Statistical Analyses Statistical analyses were completed using SPSS for Windows (SPSS, Inc.; Version 26.0). The following tests were performed to examine differences between the three levels of entanglement groups: Yes, No, and CBD. A one-way MANOVA on ranked data was performed to compare the proportion of numerical abundance of Code 0-5 otoliths, with follow-up ANOVAs for significant variables. Kruskal-Wallis H tests were performed to compare average prey length, average prey weight, total reconstructed weight, and species diversity per dolphin. A one-way ANOVA on log transformed data was performed to compare the quantity of prey.

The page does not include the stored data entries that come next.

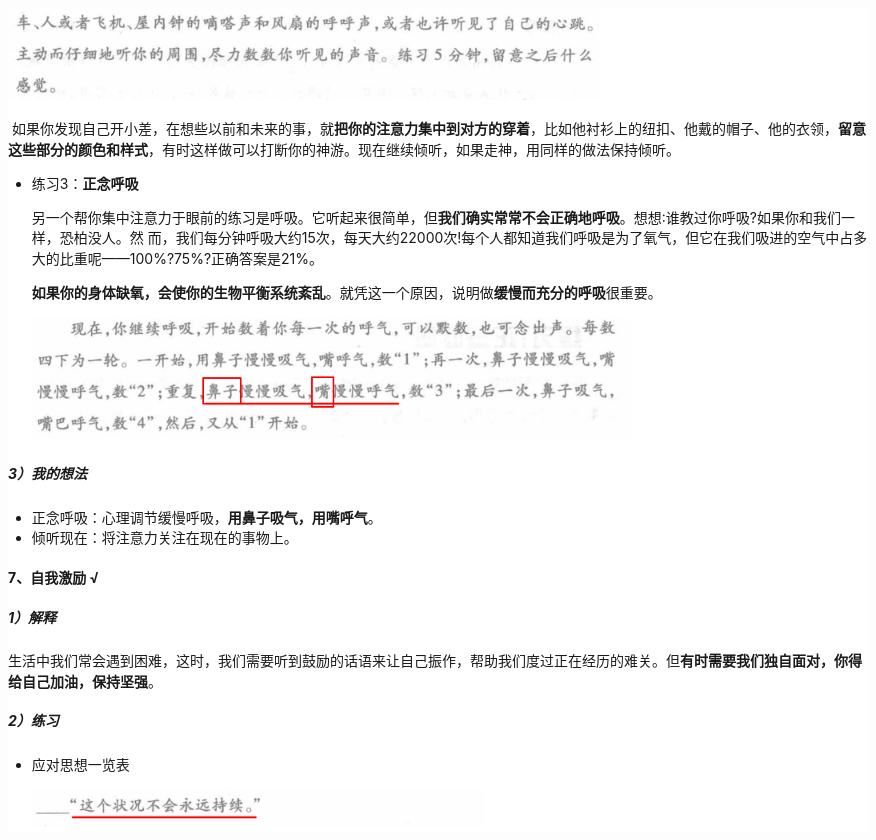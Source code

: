   <img src="./img/Snipaste_2020-08-18_10-42-44.png" style="zoom:80%;" />

   如果你发现自己开小差，在想些以前和未来的事，就**把你的注意力集中到对方的穿着**，比如他衬衫上的纽扣、他戴的帽子、他的衣领，**留意这些部分的颜色和样式**，有时这样做可以打断你的神游。现在继续倾听，如果走神，用同样的做法保持倾听。 

- 练习3：**正念呼吸**

  另一个帮你集中注意力于眼前的练习是呼吸。它听起来很简单，但**我们确实常常不会正确地呼吸**。想想∶谁教过你呼吸?如果你和我们一样，恐柏没人。然 而，我们每分钟呼吸大约15次，每天大约22000次!每个人都知道我们呼吸是为了氧气，但它在我们吸进的空气中占多大的比重呢——100%?75%?正确答案是21%。

  **如果你的身体缺氧，会使你的生物平衡系统紊乱**。就凭这一个原因，说明做**缓慢而充分的呼吸**很重要。

  <img src="./img/Snipaste_2020-08-18_10-51-59.png" style="zoom:80%;" />

##### 3）我的想法

- 正念呼吸：心理调节缓慢呼吸，**用鼻子吸气，用嘴呼气**。
- 倾听现在：将注意力关注在现在的事物上。

#### 7、自我激励 √

##### 1）解释

​		生活中我们常会遇到困难，这时，我们需要听到鼓励的话语来让自己振作，帮助我们度过正在经历的难关。但**有时需要我们独自面对，你得给自己加油，保持坚强**。

##### 2）练习

- 应对思想一览表

  <img src="./img/Snipaste_2020-08-18_11-19-51.png" style="zoom:80%;" />
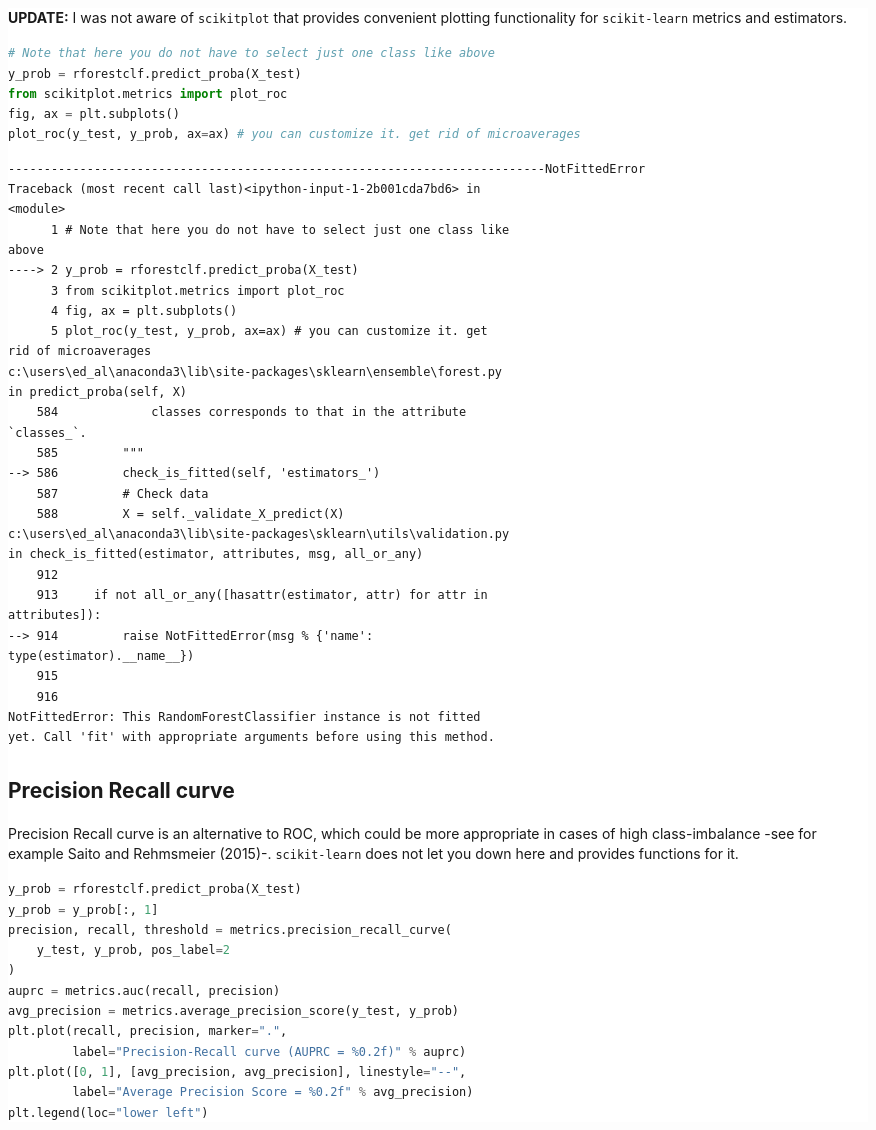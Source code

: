 

**UPDATE:** I was not aware of `scikitplot` that provides convenient plotting
functionality for `scikit-learn` metrics and estimators.


```python
# Note that here you do not have to select just one class like above
y_prob = rforestclf.predict_proba(X_test)
from scikitplot.metrics import plot_roc
fig, ax = plt.subplots()
plot_roc(y_test, y_prob, ax=ax) # you can customize it. get rid of microaverages
```

```
---------------------------------------------------------------------------NotFittedError
Traceback (most recent call last)<ipython-input-1-2b001cda7bd6> in
<module>
      1 # Note that here you do not have to select just one class like
above
----> 2 y_prob = rforestclf.predict_proba(X_test)
      3 from scikitplot.metrics import plot_roc
      4 fig, ax = plt.subplots()
      5 plot_roc(y_test, y_prob, ax=ax) # you can customize it. get
rid of microaverages
c:\users\ed_al\anaconda3\lib\site-packages\sklearn\ensemble\forest.py
in predict_proba(self, X)
    584             classes corresponds to that in the attribute
`classes_`.
    585         """
--> 586         check_is_fitted(self, 'estimators_')
    587         # Check data
    588         X = self._validate_X_predict(X)
c:\users\ed_al\anaconda3\lib\site-packages\sklearn\utils\validation.py
in check_is_fitted(estimator, attributes, msg, all_or_any)
    912
    913     if not all_or_any([hasattr(estimator, attr) for attr in
attributes]):
--> 914         raise NotFittedError(msg % {'name':
type(estimator).__name__})
    915
    916
NotFittedError: This RandomForestClassifier instance is not fitted
yet. Call 'fit' with appropriate arguments before using this method.
```



## Precision Recall curve

Precision Recall curve is an alternative to ROC, which could be more appropriate
in cases of high class-imbalance -see for example Saito and Rehmsmeier (2015)-.
`scikit-learn` does not let you down here and provides functions for it.


```python
y_prob = rforestclf.predict_proba(X_test)
y_prob = y_prob[:, 1]
precision, recall, threshold = metrics.precision_recall_curve(
    y_test, y_prob, pos_label=2
)
auprc = metrics.auc(recall, precision)
avg_precision = metrics.average_precision_score(y_test, y_prob)
plt.plot(recall, precision, marker=".",
         label="Precision-Recall curve (AUPRC = %0.2f)" % auprc)
plt.plot([0, 1], [avg_precision, avg_precision], linestyle="--",
         label="Average Precision Score = %0.2f" % avg_precision)
plt.legend(loc="lower left")
```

To explore biases in the samples set, I performed a one-way ANOVA on inverse transformed data to compare the standard length (straight length from tip of rostrum to fluke notch) of dolphins and chi-square tests of independence to compare sex (male and female) and age group. Age groups were defined according to age, growth, and sexually dimorphic parameters in Lynott (2012), Mead and Potter (1990), and Stolen et al. (2002) as follows: 1) calves were sexually immature and 1.5 years or younger (or <170 cm body length when age data were unavailable); 2) juveniles were sexually immature and 1.6 - 10 years old (or 171 - 250 cm) for males or 1.6 - 8 years old (or 171 - 230 cm) for females; and 3) adults were sexually mature and >10 years old (or >250 cm) for males or >8 years (or >230 cm) for females. Pairwise comparisons in the Kruskal-Wallis H tests were from a Dunn’s procedure. MANOVA and ANOVA pairwise comparisons were performed using Tukey-Kramer post-hoc tests. When the mean is presented, standard deviation (SD) is given as the measure of variance using the convention x ± SD.

49

RESULTS A total of 200 stranded bottlenose dolphins Tursiops truncatus were considered for this study (see Chapter 2 for the demographic breakup of these dolphins as well as the description of diet including differences between age groups, seasons, and sex). At least 10,426 prey items representing 32 species from 22 families were identified from the 20,929 otoliths (19,692 sagittae, 715 lapilli, 376 asterisci, 146 unknown) and 344 squid beaks found in the stomachs of the 200 dolphins analyzed. Of the 200 dolphins examined, 193 contained otoliths; the remaining seven contained only squid beaks or fish bones other than otoliths and were excluded from analyses involving the coded otoliths. All 19,692 sagittae were Coded 0-5 and the proportion of numerical abundance (%NA) was calculated per dolphin. The %NA of the otoliths codes varied significantly among the entanglement categories (Table 11). Follow-up univariate one-way ANOVAs were evaluated at p<0.05 and revealed that the %NA of Code 0, 1, 4 and 5 varied significantly between the entanglement groups (Table 12). The following are statistically significant by Tukey-Kramer post hoc tests at p<0.05. Code 0 and 1 otoliths comprised a higher proportion while Code 4 and Code 5 otoliths comprised a lower proportion in dolphins that scored Yes for signs of entanglement than No or CBD. Entanglement-No and CBD dolphins contained a similar proportion of Code 1, 4 and 5 otoliths; however, Code 0 otoliths comprised a significantly higher portion of Entanglement-CBD dolphins than Entanglement-No dolphin (Table 12).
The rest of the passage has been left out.